Educational psychologists have recognised the potential impact of the pandemic on children’s social development, particularly at school. However, a walking companion recently observed that after 18 months of restricted interactions, he thought that adults too were in need of resocialisation.

This helped me make sense of recent experiences where people, for whom a working life had continued through the pandemic, were behaving in other settings as if still in professional mode. They had forgotten the difference, perhaps due to lack of practice but also because, working from home and dressed in casuals, the line between the two had become blurred. For example, the manager assuming control; the interviewer firing “gotcha” questions; or the carer absorbing too much responsibility/authority. It was not necessarily that they were applying overt professional knowledge, but that they were extending their professional way of interacting into other contexts.

This blurring of personal/professional persona is not a new phenomenon to any of us: but it has become emphasised at this point in history.

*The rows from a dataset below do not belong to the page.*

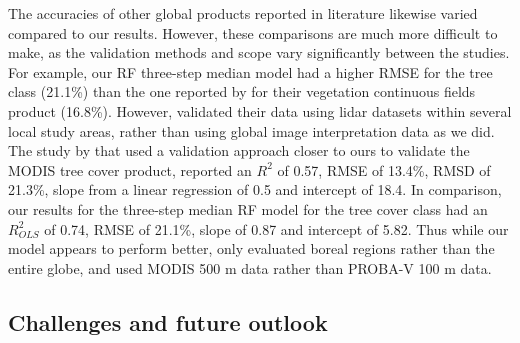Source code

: \documentclass[review,authoryear,3p]{elsarticle}
\begin{document}
The accuracies of other global products reported in literature likewise varied compared to our results.
However, these comparisons are much more difficult to make, as the validation methods and scope vary significantly between the studies.
For example, our \gls{RF} three-step median model had a higher \gls{RMSE} for the tree class (21.1\%) than the one reported by \citet{sexton_global_2013} for their vegetation continuous fields product (16.8\%).
However, \citet{sexton_global_2013} validated their data using lidar datasets within several local study areas, rather than using global image interpretation data as we did.
The study by \citet{montesano_modis_2009} that used a validation approach closer to ours to validate the MODIS tree cover product, reported  an $R^2$ of 0.57, \gls{RMSE} of 13.4\%, RMSD of 21.3\%, slope from a linear regression of 0.5 and intercept of 18.4.
In comparison, our results for the three-step median \gls{RF} model for the tree cover class had an $R^2_{OLS}$ of 0.74, \gls{RMSE} of 21.1\%, slope of 0.87 and intercept of 5.82.
Thus while our model appears to perform better, \citet{montesano_modis_2009} only evaluated boreal regions rather than the entire globe, and used MODIS 500 m data rather than PROBA-V 100 m data.

\subsection{Challenges and future outlook}
\end{document}
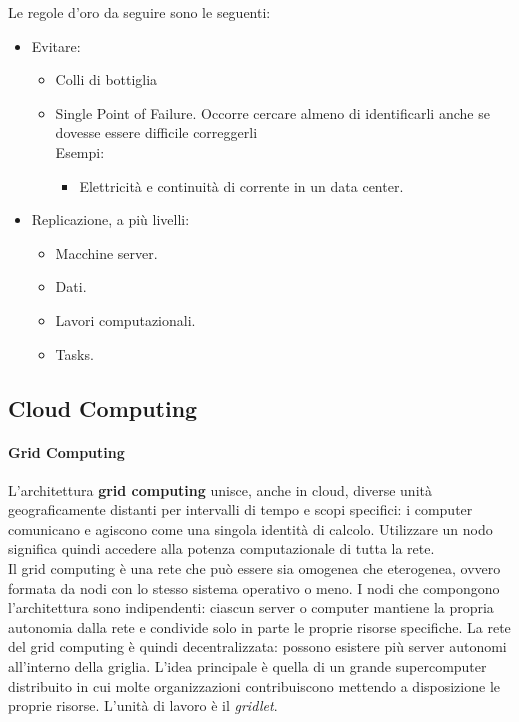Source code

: \documentclass{article}
\begin{document}
		Le regole d'oro da seguire sono le seguenti:
		\begin{itemize}
		    \item Evitare:
		    \begin{itemize}
		        \item Colli di bottiglia
		        \item Single Point of Failure. Occorre cercare almeno di identificarli anche se dovesse essere difficile correggerli\\
		        Esempi:
		        \begin{itemize}
		            \item Elettricità e continuità di corrente in un data center.
		        \end{itemize}
		    \end{itemize}
		    \item Replicazione, a più livelli:
		    \begin{itemize}
		        \item Macchine server.
		        \item Dati.
		        \item Lavori computazionali.
		        \item Tasks.
		    \end{itemize}
		\end{itemize}
		
		\subsection{Cloud Computing}
		\paragraph{Grid Computing}
		L’architettura \textbf{grid computing} unisce, anche in cloud, diverse unità geograficamente distanti per intervalli di tempo e scopi specifici: i computer comunicano e agiscono come una singola identità di calcolo. Utilizzare un nodo significa quindi accedere alla potenza computazionale di tutta la rete.\\
		Il grid computing è una rete che può essere sia omogenea che eterogenea, ovvero formata da nodi con lo stesso sistema operativo o meno. I nodi che compongono l’architettura sono indipendenti: ciascun server o computer mantiene la propria autonomia dalla rete e condivide solo in parte le proprie risorse specifiche. La rete del grid computing è quindi decentralizzata: possono esistere più server autonomi all’interno della griglia.
		L'idea principale è quella di un grande supercomputer distribuito in cui molte organizzazioni contribuiscono mettendo a disposizione le proprie risorse. L'unità di lavoro è il \emph{gridlet}.
		
\end{document}
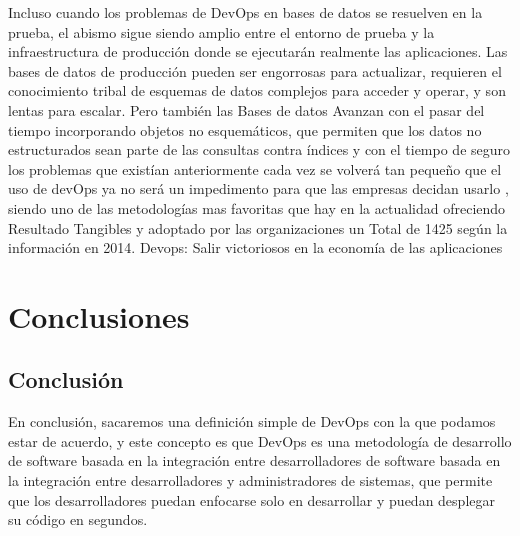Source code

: \documentclass[preprint,12pt]{elsarticle}
\begin{document}
Incluso cuando los problemas de DevOps en bases de datos se resuelven en la prueba, el abismo sigue siendo amplio entre el entorno de prueba y la infraestructura de producción donde se ejecutarán realmente las aplicaciones. Las bases de datos de producción pueden ser engorrosas para actualizar, requieren el conocimiento tribal de esquemas de datos complejos para acceder y operar, y son lentas para escalar. Pero también las Bases de datos Avanzan con el pasar del tiempo incorporando objetos no esquemáticos, que permiten que los datos no estructurados sean parte de las consultas contra índices y con el tiempo de seguro los problemas que existían anteriormente cada vez se volverá tan pequeño que el uso de devOps ya no será un impedimento para que las empresas decidan usarlo , siendo uno de las metodologías mas favoritas que hay en la actualidad ofreciendo Resultado Tangibles y adoptado por las organizaciones un Total de 1425 según la información en 2014. Devops: Salir victoriosos en la economía de las aplicaciones




\section{Conclusiones}
\subsection{Conclusión }	
En conclusión, sacaremos una definición simple de DevOps con la que podamos estar de acuerdo, y este concepto es que DevOps es una metodología de desarrollo de software basada en la integración entre desarrolladores de software basada en la integración entre desarrolladores y administradores de sistemas, que permite que los desarrolladores puedan enfocarse solo en desarrollar y puedan desplegar su código en segundos.


	
	

	
	\newpage
	
		 
\citep{referenciarobles2}  
\citep{referenciarobles1}   
\citep{referenciaSandoval1} 
\citep{referenciaSandoval2}     

	
\end{document}
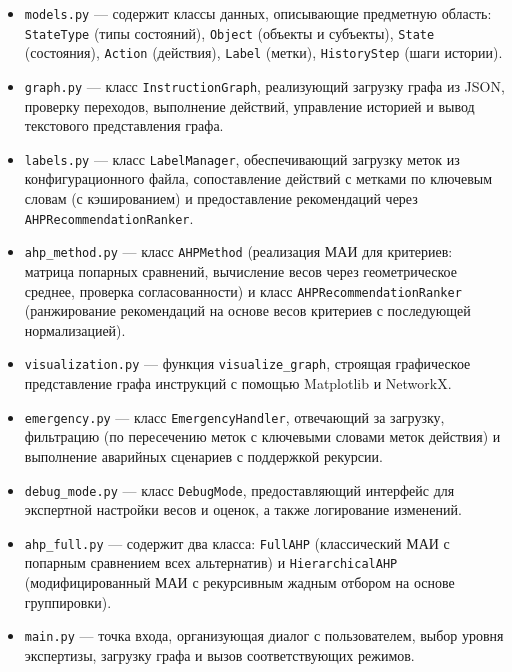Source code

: \begin{itemize}
    \item \texttt{models.py} --- содержит классы данных, описывающие предметную область: \texttt{StateType} (типы состояний), \texttt{Object} (объекты и субъекты), \texttt{State} (состояния), \texttt{Action} (действия), \texttt{Label} (метки), \texttt{HistoryStep} (шаги истории).

    \item \texttt{graph.py} --- класс \texttt{InstructionGraph}, реализующий загрузку графа из JSON, проверку переходов, выполнение действий, управление историей и вывод текстового представления графа.

    \item \texttt{labels.py} --- класс \texttt{LabelManager}, обеспечивающий загрузку меток из конфигурационного файла, сопоставление действий с метками по ключевым словам (с кэшированием) и предоставление рекомендаций через \texttt{AHPRecommendationRanker}.

    \item \texttt{ahp\_method.py} --- класс \texttt{AHPMethod} (реализация МАИ для критериев: матрица попарных сравнений, вычисление весов через геометрическое среднее, проверка согласованности) и класс \texttt{AHPRecommendationRanker} (ранжирование рекомендаций на основе весов критериев с последующей нормализацией).

    \item \texttt{visualization.py} --- функция \texttt{visualize\_graph}, строящая графическое представление графа инструкций с помощью Matplotlib и NetworkX.

    \item \texttt{emergency.py} --- класс \texttt{EmergencyHandler}, отвечающий за загрузку, фильтрацию (по пересечению меток с ключевыми словами меток действия) и выполнение аварийных сценариев с поддержкой рекурсии.

    \item \texttt{debug\_mode.py} --- класс \texttt{DebugMode}, предоставляющий интерфейс для экспертной настройки весов и оценок, а также логирование изменений.

    \item \texttt{ahp\_full.py} --- содержит два класса: \texttt{FullAHP} (классический МАИ с попарным сравнением всех альтернатив) и \texttt{HierarchicalAHP} (модифицированный МАИ с рекурсивным жадным отбором на основе группировки).

    \item \texttt{main.py} --- точка входа, организующая диалог с пользователем, выбор уровня экспертизы, загрузку графа и вызов соответствующих режимов.
\end{itemize}


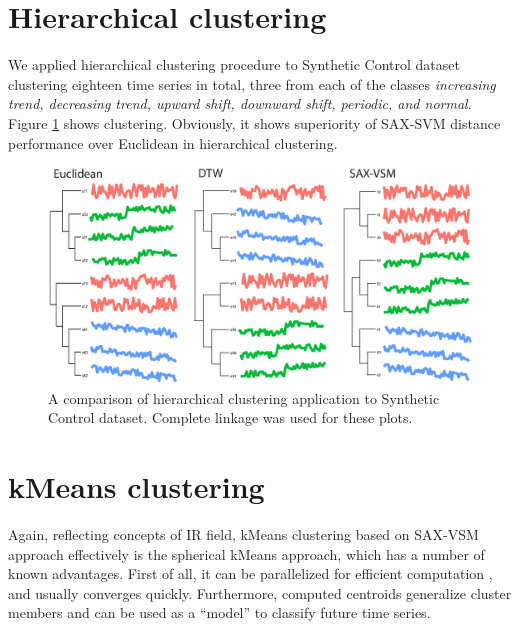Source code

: \documentclass{llncs}
\begin{document}
\section{Hierarchical clustering}
We applied hierarchical clustering procedure to Synthetic Control dataset clustering eighteen
time series in total, three from each of the classes \textit{increasing trend, decreasing trend,
upward shift, downward shift, periodic, and normal}. Figure \ref{fig:hc} shows
clustering. Obviously, it shows superiority of SAX-SVM distance performance over Euclidean in
hierarchical clustering.

\begin{figure}[tbp]
   \centering
   \includegraphics[width=115mm]{figures/clustering.eps}
   \caption{A comparison of hierarchical clustering application to Synthetic Control dataset.
   Complete linkage was used for these plots.
   }
   \label{fig:hc}
\end{figure}

\section{kMeans clustering}
Again, reflecting concepts of IR field, kMeans clustering based on SAX-VSM approach effectively
is the spherical kMeans approach, which has a number of known advantages. First of all, it can be
parallelized for efficient computation \cite{modha}, and usually converges quickly. Furthermore,
computed centroids generalize cluster members and can be used as a ``model'' to classify future 
time series.
\end{document}
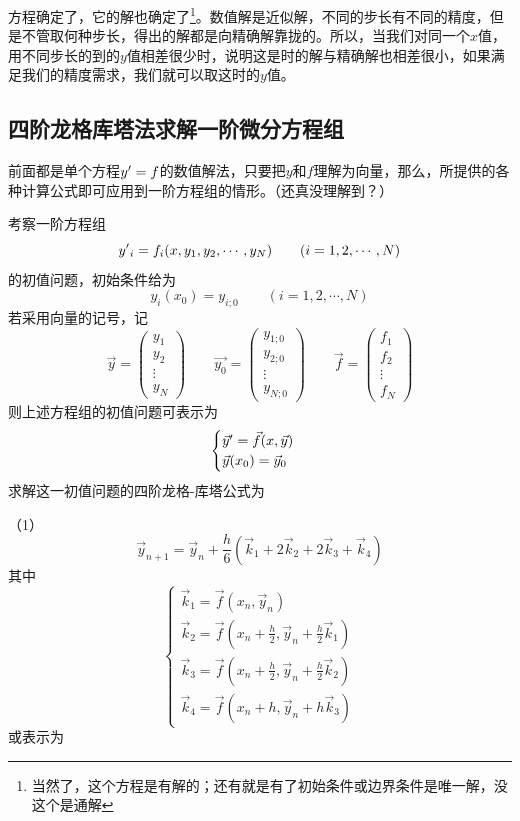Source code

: 方程确定了，它的解也确定了\footnote{当然了，这个方程是有解的；还有就是有了初始条件或边界条件是唯一解，没这个是通解}。数值解是近似解，不同的步长有不同的精度，但是不管取何种步长，得出的解都是向精确解靠拢的。所以，当我们对同一个$x$值，用不同步长的到的$y$值相差很少时，说明这是时的解与精确解也相差很小，如果满足我们的精度需求，我们就可以取这时的$y$值。



\subsection{四阶龙格库塔法求解一阶微分方程组}

前面都是单个方程$y\rq{}=f$的数值解法，只要把$y$和$f$理解为向量，那么，所提供的各种计算公式即可应用到一阶方程组的情形。（还真没理解到？）

考察一阶方程组
$$y\rq{}_i=f_i(x,y_1,y_2,\cdots,y_N)\qquad (i=1,2,\cdots,N)$$
的初值问题，初始条件给为
$$y_i(x_0)=y_{i;0}\qquad (i=1,2,\cdots,N)$$
若采用向量的记号，记
$$\vec{y}=\begin{pmatrix}y_1 \\ y_2 \\ \vdots \\ y_N\end{pmatrix}
\qquad
\vec{y_0}=\begin{pmatrix} y_{1;0} \\ y_{2;0} \\  \vdots \\ y_{N;0} \end{pmatrix}
\qquad
\vec{f} =\begin{pmatrix} f_1 \\ f_2 \\ \vdots \\  f_N \end{pmatrix}$$
则上述方程组的初值问题可表示为
$$\begin{cases}\vec{y}\rq{}=\vec{f}(x,\vec{y}) \\ \vec{y}(x_0)=\vec{y}_0 \end{cases}$$
求解这一初值问题的四阶龙格-库塔公式为

（1）
$$\vec{y}_{n+1}=\vec{y}_n+\frac{h}{6}(\vec{k}_1+2\vec{k}_2+2\vec{k}_3+\vec{k}_4)$$
其中
$$\begin{cases}
\vec{k}_1 = \vec{f}(x_n,\vec{y}_n)\\
\vec{k}_2 = \vec{f}(x_n+\frac{h}{2},\vec{y}_n+\frac{h}{2}\vec{k}_1)\\
\vec{k}_3 = \vec{f}(x_n+\frac{h}{2},\vec{y}_n+\frac{h}{2}\vec{k}_2)\\
\vec{k}_4=\vec{f}(x_n+h,\vec{y}_n+h\vec{k}_3) 
 \end{cases}$$
或表示为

A particularly valuable theme in an educational psychologist’s training and ethical framework is maintaining professional boundaries. Outside work, safeguarding aside, we learn to avoid the “so what would you say if a teenager was doing X, Y or Z?” questions from someone who might actually be talking about their grandchild/niece/adult son. We resist the casual “I know that, as a psychologist, you’d tell me if I wasn’t being a good dad” because, even if you thought they were the best parent in the world, it is not your place to say so. We do not assume that someone knows (or does not know or even cares) that they might be dyslexic or have attention problems, so we do not volunteer observations about either and we certainly do not make professional judgements about third parties.

However, our professional skills extend beyond imparting knowledge and advice: they rely equally on the therapeutic potential of relationships.  We measure, monitor and review what we say (and do not say) and to whom, considering impact, context, relevance and the legitimate scope of our role.  We learn to self-censor, chose our vocabulary to be accessible and we are mindful of consent. A psychologist monitors their way of being with others, adjusting to the context and to the client in order to facilitate a positive outcome. It is this less tangible aspect of our work, our studied way of being, that we also learn to reset for everyday life.

Outside our working hours we do not cease to be psychologists and we are still governed by ethical requirements. However there are differences in what determines professionally appropriate behaviour between the contexts. We have a “psychologist off duty” mode. I know very few other professions that make explicit, as an integral part of the training, the need to de-role from an “at work” persona in terms of relationships as well as activities. It is the absence of such self-awareness that appears to be highlighted elsewhere at the moment.

It is too easy to take for granted the subtlety, skill and rigour of our profession. So, I wanted to take a moment here to headline this aspect of it, especially for non-psychologist readers and those more recently qualified.  

As psychologists we have powerful tools, and we are trained to use them ethically.

Not A Psychologist is also a professional way of being.